REQUIRED WORK -
Nothing but the lines from the one with "Pour le professeur, les" through the end of the listing below should appear in your reply, each copied exactly.

RECORDS SHOWN -
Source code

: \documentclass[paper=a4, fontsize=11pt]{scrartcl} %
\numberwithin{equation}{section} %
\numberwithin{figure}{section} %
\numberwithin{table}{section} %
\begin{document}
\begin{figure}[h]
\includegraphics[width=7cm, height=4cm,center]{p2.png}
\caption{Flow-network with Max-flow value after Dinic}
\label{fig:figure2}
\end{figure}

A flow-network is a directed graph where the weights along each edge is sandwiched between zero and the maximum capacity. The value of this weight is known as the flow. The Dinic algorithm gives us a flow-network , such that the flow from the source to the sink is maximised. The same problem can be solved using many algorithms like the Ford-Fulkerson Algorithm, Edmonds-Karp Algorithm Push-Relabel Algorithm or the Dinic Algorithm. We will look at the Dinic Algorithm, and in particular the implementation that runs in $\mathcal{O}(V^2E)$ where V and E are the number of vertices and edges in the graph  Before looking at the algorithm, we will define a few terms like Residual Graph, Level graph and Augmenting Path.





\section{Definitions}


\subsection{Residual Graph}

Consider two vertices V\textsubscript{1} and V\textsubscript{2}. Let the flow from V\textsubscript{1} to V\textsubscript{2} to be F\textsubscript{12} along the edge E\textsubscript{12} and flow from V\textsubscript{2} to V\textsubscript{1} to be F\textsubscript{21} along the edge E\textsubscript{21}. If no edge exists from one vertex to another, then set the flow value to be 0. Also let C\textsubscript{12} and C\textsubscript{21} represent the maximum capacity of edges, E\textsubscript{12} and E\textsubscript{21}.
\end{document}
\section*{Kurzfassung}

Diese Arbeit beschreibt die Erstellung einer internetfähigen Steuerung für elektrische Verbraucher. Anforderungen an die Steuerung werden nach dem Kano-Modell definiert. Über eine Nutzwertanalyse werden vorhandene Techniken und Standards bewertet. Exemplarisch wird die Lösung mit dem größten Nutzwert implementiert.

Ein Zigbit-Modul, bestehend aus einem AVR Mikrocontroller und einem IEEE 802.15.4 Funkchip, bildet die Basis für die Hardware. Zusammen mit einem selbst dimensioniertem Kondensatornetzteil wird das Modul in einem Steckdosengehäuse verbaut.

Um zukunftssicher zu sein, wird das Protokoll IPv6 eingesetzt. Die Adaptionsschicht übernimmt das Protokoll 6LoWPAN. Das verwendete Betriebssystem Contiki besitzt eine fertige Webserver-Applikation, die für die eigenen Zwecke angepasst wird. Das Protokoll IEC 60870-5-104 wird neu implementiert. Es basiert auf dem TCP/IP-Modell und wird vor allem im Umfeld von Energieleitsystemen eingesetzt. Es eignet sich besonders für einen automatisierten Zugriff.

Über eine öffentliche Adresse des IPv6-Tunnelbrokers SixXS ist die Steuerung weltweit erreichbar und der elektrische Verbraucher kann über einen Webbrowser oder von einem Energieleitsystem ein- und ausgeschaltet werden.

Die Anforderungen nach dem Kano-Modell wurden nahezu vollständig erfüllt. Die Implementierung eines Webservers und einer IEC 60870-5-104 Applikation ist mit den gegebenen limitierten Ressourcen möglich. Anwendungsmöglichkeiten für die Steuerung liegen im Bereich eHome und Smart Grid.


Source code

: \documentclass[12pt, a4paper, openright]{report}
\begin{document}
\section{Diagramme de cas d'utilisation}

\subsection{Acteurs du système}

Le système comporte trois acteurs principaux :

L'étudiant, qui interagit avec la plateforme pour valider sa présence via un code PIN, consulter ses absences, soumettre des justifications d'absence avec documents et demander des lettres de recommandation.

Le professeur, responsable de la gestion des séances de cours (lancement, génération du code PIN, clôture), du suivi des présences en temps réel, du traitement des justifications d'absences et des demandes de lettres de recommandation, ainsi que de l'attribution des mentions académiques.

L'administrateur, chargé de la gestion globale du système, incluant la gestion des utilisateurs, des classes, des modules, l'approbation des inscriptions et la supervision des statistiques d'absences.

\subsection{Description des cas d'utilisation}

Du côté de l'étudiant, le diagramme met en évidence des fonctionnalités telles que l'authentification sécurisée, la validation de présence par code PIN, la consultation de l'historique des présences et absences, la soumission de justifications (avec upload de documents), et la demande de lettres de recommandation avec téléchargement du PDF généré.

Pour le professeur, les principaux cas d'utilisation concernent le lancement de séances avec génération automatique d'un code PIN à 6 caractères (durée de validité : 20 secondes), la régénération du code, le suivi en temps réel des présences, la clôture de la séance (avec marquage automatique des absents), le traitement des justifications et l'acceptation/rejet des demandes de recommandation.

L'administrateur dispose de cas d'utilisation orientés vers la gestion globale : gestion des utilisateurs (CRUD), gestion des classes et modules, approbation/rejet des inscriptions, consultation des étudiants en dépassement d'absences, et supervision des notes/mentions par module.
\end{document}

RESULT OF THIS TASK -
Pour le professeur, les principaux cas d'utilisation concernent le lancement de séances avec génération automatique d'un code PIN à 6 caractères (durée de validité : 20 secondes), la régénération du code, le suivi en temps réel des présences, la clôture de la séance (avec marquage automatique des absents), le traitement des justifications et l'acceptation/rejet des demandes de recommandation.

L'administrateur dispose de cas d'utilisation orientés vers la gestion globale : gestion des utilisateurs (CRUD), gestion des classes et modules, approbation/rejet des inscriptions, consultation des étudiants en dépassement d'absences, et supervision des notes/mentions par module.
\end{document}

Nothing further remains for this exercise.